To do: Take the entries below and print all of them exactly, please.

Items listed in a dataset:
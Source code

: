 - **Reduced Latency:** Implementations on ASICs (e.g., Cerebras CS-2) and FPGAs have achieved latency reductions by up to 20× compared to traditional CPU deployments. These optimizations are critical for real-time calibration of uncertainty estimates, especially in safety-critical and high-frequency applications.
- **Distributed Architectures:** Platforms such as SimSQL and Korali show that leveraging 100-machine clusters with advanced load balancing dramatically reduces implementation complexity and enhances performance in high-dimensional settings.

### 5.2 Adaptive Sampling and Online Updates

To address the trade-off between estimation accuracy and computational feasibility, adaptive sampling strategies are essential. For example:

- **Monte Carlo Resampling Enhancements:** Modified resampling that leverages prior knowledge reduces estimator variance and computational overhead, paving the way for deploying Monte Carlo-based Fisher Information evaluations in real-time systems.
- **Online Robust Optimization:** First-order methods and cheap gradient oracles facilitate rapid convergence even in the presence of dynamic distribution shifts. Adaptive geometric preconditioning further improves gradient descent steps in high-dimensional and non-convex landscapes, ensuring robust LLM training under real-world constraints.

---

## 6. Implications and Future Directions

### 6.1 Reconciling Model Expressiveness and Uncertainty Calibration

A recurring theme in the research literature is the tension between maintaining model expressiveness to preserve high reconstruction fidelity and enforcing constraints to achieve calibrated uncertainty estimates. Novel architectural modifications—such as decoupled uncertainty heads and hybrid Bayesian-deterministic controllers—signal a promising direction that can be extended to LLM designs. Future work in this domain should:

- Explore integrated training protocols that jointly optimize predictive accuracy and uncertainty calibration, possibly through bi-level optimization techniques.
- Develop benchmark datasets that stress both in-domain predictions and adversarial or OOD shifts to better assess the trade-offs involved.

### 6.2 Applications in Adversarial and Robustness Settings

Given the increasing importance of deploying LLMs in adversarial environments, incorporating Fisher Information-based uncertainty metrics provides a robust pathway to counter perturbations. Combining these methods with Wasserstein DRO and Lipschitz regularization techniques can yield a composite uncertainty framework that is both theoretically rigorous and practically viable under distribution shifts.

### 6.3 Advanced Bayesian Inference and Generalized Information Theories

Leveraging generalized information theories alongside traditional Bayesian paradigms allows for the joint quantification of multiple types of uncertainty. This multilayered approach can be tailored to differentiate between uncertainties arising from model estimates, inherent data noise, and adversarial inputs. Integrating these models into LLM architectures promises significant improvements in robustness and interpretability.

Answer box:
Source code

: - **Reduced Latency:** Implementations on ASICs (e.g., Cerebras CS-2) and FPGAs have achieved latency reductions by up to 20× compared to traditional CPU deployments. These optimizations are critical for real-time calibration of uncertainty estimates, especially in safety-critical and high-frequency applications.
- **Distributed Architectures:** Platforms such as SimSQL and Korali show that leveraging 100-machine clusters with advanced load balancing dramatically reduces implementation complexity and enhances performance in high-dimensional settings.

### 5.2 Adaptive Sampling and Online Updates

To address the trade-off between estimation accuracy and computational feasibility, adaptive sampling strategies are essential. For example:

- **Monte Carlo Resampling Enhancements:** Modified resampling that leverages prior knowledge reduces estimator variance and computational overhead, paving the way for deploying Monte Carlo-based Fisher Information evaluations in real-time systems.
- **Online Robust Optimization:** First-order methods and cheap gradient oracles facilitate rapid convergence even in the presence of dynamic distribution shifts. Adaptive geometric preconditioning further improves gradient descent steps in high-dimensional and non-convex landscapes, ensuring robust LLM training under real-world constraints.

---

## 6. Implications and Future Directions

### 6.1 Reconciling Model Expressiveness and Uncertainty Calibration

A recurring theme in the research literature is the tension between maintaining model expressiveness to preserve high reconstruction fidelity and enforcing constraints to achieve calibrated uncertainty estimates. Novel architectural modifications—such as decoupled uncertainty heads and hybrid Bayesian-deterministic controllers—signal a promising direction that can be extended to LLM designs. Future work in this domain should:

- Explore integrated training protocols that jointly optimize predictive accuracy and uncertainty calibration, possibly through bi-level optimization techniques.
- Develop benchmark datasets that stress both in-domain predictions and adversarial or OOD shifts to better assess the trade-offs involved.

### 6.2 Applications in Adversarial and Robustness Settings

Given the increasing importance of deploying LLMs in adversarial environments, incorporating Fisher Information-based uncertainty metrics provides a robust pathway to counter perturbations. Combining these methods with Wasserstein DRO and Lipschitz regularization techniques can yield a composite uncertainty framework that is both theoretically rigorous and practically viable under distribution shifts.

### 6.3 Advanced Bayesian Inference and Generalized Information Theories

Leveraging generalized information theories alongside traditional Bayesian paradigms allows for the joint quantification of multiple types of uncertainty. This multilayered approach can be tailored to differentiate between uncertainties arising from model estimates, inherent data noise, and adversarial inputs. Integrating these models into LLM architectures promises significant improvements in robustness and interpretability.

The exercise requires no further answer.